73 Ill. 399 | Ill. | 1874

Mr. Justice Breese

delivered the opinion of the Court:

This is an appeal from a judgment of the Superior Court of Cook county, in an action on the case, to recover damages for an alleged violation hy the Chicago, Burlington and Quincy Railroad Company, of the act of April 16, 1869, prohibiting the introduction of Texas or Cherokee cattle into this State.

There are five counts in the declaration, to which, and to each count thereof, there was a demurrer, and judgment thereon for the defendants.
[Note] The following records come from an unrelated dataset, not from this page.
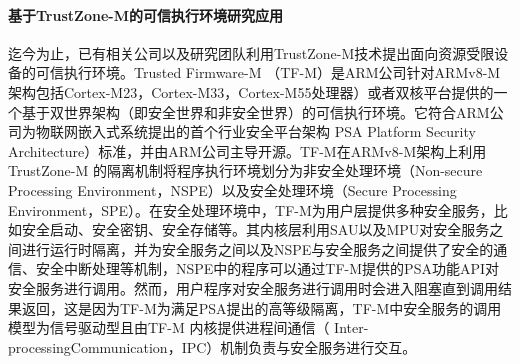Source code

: \documentclass[12pt,a4paper]{ctexart}
\begin{document}
\paragraph{基于TrustZone-M的可信执行环境研究应用}
\par 迄今为止，已有相关公司以及研究团队利用TrustZone-M技术提出面向资源受限设备的可信执行环境。Trusted Firmware-M （TF-M）是ARM公司针对ARMv8-M架构包括Cortex-M23，Cortex-M33，Cortex-M55处理器）或者双核平台提供的一个基于双世界架构（即安全世界和非安全世界）的可信执行环境。它符合ARM公司为物联网嵌入式系统提出的首个行业安全平台架构 PSA Platform Security Architecture）标准，并由ARM公司主导开源。TF-M在ARMv8-M架构上利用TrustZone-M 的隔离机制将程序执行环境划分为非安全处理环境（Non-secure Processing Environment，NSPE）以及安全处理环境（Secure Processing Environment，SPE）。在安全处理环境中，TF-M为用户层提供多种安全服务，比如安全启动、安全密钥、安全存储等。其内核层利用SAU以及MPU对安全服务之间进行运行时隔离，并为安全服务之间以及NSPE与安全服务之间提供了安全的通信、安全中断处理等机制，NSPE中的程序可以通过TF-M提供的PSA功能API对安全服务进行调用。然而，用户程序对安全服务进行调用时会进入阻塞直到调用结果返回，这是因为TF-M为满足PSA提出的高等级隔离，TF-M中安全服务的调用模型为信号驱动型且由TF-M 内核提供进程间通信（ Inter-processingCommunication，IPC）机制负责与安全服务进行交互。
\end{document}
The first count is framed on the first section of that act, and alleges that, on the 13th day of June, 1872, the defendants wrongfully and unlawfully brought into this State eighty head of Texas cattle and sixty head of Cherokee cattle; that they delivered these cattle to the firm of Keenan & Co., at the Union Stock Yard of Chicago; that they afterwards came into the possession of plaintiffs, by purchase from one Thompson; that, after purchasing them, they placed them on a farm owned by plaintiff Frye in Peoria, for the purpose of fattening the same for market; that they had on the farm, in an enclosure adjoining the one in which these cattle were herded, forty-four head of native cattle, sound and in a healthy condition at the time. It was further averred in this count that, at the time they purchased these cattle, they were informed and told that every one of them had been introduced into one or more of the States of Kansas, Missouri, Iowra or Wisconsin, prior to the first day of January, 1872, and that they had no knowledge to the contrary until a long time thereafter, and until these cattle had communicated a fatal disease to their native cattle; and they further aver that they bought these cattle as and for Texas and Cherokee cattle that had been wintered in some one or more of these named States, and as and for cattle that it was not unlawful or illegal to bring into this State at the time they were so brought into the State by the defendants, and that they were so informed at the time they purchased; and it is further averred that these cattle so brought into this State by defendants did not come within the exception provided for in the ninth section of the act; and it is further averred that from these cattle plaintiffs’ other native cattle contracted a disease, of which they died.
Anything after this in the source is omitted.